### Task
Give a verbatim repeat of the lines that run from the line containing "- Birden fazla" to the end of the data below.
++++
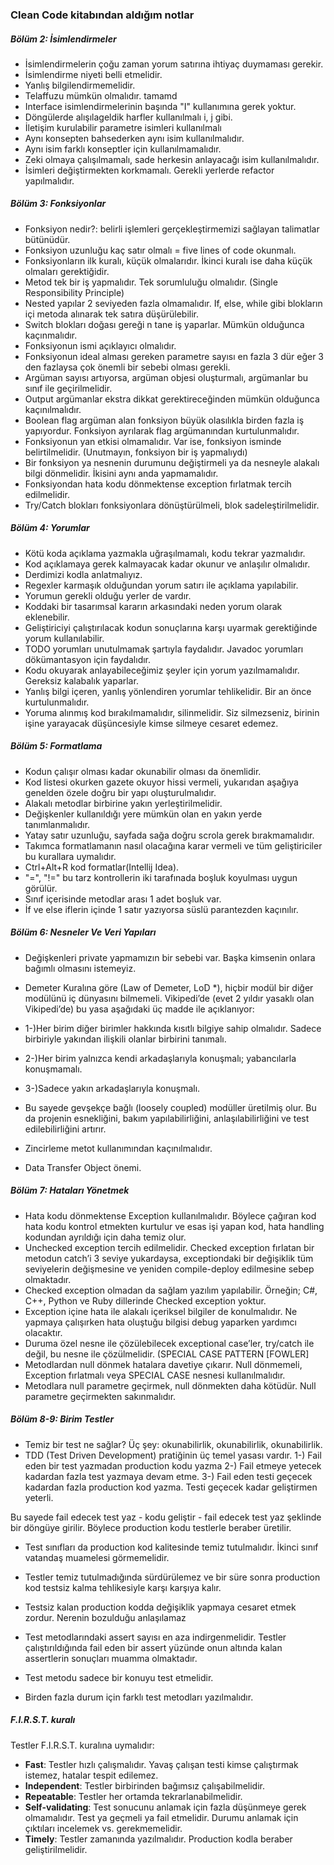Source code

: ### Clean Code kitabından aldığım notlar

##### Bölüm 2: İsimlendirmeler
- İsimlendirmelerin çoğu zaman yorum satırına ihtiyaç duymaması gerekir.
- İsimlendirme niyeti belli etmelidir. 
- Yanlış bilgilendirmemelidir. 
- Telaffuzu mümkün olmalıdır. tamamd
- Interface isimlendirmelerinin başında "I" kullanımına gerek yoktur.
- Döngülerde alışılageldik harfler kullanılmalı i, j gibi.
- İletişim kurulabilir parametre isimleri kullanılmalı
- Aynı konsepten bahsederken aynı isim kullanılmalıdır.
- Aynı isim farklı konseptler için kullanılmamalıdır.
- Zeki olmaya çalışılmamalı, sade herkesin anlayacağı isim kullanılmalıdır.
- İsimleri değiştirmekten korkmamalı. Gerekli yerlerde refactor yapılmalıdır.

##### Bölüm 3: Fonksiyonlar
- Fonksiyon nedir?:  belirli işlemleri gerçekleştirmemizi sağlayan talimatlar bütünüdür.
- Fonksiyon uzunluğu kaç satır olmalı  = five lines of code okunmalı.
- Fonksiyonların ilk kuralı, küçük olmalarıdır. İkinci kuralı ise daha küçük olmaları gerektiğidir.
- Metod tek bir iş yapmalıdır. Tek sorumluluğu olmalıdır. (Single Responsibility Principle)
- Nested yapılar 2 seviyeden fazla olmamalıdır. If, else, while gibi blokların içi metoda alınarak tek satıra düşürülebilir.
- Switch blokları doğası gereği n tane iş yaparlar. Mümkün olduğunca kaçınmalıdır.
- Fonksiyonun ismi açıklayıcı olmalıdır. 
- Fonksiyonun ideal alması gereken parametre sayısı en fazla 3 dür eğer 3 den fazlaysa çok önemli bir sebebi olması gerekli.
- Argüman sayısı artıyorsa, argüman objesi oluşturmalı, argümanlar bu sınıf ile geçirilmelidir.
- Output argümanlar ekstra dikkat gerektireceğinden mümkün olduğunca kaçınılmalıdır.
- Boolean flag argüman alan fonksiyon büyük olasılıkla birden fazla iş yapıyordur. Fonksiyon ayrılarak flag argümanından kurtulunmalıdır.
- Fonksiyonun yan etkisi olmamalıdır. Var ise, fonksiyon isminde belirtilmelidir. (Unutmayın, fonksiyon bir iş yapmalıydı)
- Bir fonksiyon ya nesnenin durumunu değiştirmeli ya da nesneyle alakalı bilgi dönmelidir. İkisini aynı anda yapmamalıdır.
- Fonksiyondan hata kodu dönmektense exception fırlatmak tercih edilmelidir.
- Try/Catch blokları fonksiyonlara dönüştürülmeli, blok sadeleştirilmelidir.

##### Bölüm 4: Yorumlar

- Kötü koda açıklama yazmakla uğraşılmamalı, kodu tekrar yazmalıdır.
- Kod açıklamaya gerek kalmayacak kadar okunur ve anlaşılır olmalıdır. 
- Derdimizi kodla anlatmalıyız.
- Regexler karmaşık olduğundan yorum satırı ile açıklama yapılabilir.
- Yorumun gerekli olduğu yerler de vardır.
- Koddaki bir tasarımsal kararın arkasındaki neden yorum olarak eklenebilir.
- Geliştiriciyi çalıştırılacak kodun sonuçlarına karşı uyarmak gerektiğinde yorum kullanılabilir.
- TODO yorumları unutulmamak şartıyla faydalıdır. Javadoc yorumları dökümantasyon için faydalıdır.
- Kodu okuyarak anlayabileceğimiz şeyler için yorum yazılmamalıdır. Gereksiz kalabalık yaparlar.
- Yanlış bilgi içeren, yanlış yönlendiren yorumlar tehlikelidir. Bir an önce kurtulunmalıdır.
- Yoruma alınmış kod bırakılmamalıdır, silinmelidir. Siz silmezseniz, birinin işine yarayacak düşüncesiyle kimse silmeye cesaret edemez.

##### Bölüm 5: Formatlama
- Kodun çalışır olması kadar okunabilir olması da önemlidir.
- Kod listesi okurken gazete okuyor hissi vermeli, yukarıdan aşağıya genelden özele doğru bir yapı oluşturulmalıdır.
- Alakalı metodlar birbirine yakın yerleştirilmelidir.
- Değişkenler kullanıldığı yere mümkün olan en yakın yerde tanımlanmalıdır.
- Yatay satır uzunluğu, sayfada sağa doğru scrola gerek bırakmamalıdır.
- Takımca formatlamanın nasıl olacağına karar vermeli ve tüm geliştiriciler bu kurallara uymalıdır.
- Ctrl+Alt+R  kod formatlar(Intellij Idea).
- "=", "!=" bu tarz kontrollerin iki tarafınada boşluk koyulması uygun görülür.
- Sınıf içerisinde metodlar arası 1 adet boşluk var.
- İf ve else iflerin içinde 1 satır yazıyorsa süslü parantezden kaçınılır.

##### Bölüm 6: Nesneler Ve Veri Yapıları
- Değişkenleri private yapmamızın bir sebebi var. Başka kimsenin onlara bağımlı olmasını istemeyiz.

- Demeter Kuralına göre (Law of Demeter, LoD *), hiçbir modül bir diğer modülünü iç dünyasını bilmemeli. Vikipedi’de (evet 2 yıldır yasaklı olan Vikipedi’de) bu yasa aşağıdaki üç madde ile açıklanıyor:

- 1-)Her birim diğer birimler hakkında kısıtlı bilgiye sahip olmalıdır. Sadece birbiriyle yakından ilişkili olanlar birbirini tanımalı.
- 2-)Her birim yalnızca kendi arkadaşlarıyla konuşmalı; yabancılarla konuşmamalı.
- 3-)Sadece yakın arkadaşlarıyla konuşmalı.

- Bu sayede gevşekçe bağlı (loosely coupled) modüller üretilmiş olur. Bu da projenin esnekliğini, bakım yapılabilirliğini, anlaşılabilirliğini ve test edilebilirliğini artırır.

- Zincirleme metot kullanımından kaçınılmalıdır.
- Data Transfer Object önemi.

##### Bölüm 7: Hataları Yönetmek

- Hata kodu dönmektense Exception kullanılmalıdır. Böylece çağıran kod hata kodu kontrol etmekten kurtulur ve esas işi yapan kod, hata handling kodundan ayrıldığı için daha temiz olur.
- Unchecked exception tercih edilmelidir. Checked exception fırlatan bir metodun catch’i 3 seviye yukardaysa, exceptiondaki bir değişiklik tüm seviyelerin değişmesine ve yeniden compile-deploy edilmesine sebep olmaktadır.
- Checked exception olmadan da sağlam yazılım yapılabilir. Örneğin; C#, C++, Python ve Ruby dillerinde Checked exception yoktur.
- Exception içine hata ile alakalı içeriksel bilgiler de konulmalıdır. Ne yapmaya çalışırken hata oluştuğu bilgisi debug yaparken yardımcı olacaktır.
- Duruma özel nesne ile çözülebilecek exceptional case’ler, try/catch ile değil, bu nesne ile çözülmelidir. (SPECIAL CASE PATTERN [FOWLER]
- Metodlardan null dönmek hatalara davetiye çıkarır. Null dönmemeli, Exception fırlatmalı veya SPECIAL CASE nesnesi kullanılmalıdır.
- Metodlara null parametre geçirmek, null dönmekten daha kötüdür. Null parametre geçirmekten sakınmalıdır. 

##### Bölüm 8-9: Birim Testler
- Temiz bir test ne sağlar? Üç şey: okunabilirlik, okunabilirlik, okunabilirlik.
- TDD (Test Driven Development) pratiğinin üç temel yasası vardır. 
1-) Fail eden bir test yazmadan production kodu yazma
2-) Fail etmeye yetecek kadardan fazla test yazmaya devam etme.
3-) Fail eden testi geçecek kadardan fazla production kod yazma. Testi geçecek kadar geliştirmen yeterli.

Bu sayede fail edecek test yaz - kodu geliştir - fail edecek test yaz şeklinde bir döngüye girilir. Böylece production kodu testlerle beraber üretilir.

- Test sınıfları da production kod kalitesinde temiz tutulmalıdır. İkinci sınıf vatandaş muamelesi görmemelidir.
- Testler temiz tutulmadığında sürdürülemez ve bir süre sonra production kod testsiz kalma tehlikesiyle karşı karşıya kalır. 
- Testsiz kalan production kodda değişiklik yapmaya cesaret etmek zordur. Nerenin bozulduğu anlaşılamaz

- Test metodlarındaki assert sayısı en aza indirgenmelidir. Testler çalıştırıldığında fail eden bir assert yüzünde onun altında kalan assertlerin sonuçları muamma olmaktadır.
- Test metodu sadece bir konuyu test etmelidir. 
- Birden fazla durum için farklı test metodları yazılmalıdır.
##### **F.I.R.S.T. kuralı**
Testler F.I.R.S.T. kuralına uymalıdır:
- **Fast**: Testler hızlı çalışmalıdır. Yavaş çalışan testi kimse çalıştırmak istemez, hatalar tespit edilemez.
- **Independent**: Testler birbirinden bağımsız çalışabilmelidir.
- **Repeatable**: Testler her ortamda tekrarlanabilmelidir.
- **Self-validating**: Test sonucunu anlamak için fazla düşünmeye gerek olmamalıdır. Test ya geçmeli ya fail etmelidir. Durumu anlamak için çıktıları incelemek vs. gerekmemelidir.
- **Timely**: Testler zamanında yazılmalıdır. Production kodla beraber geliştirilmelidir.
++++
### Output
- Birden fazla durum için farklı test metodları yazılmalıdır.
##### **F.I.R.S.T. kuralı**
Testler F.I.R.S.T. kuralına uymalıdır:
- **Fast**: Testler hızlı çalışmalıdır. Yavaş çalışan testi kimse çalıştırmak istemez, hatalar tespit edilemez.
- **Independent**: Testler birbirinden bağımsız çalışabilmelidir.
- **Repeatable**: Testler her ortamda tekrarlanabilmelidir.
- **Self-validating**: Test sonucunu anlamak için fazla düşünmeye gerek olmamalıdır. Test ya geçmeli ya fail etmelidir. Durumu anlamak için çıktıları incelemek vs. gerekmemelidir.
- **Timely**: Testler zamanında yazılmalıdır. Production kodla beraber geliştirilmelidir.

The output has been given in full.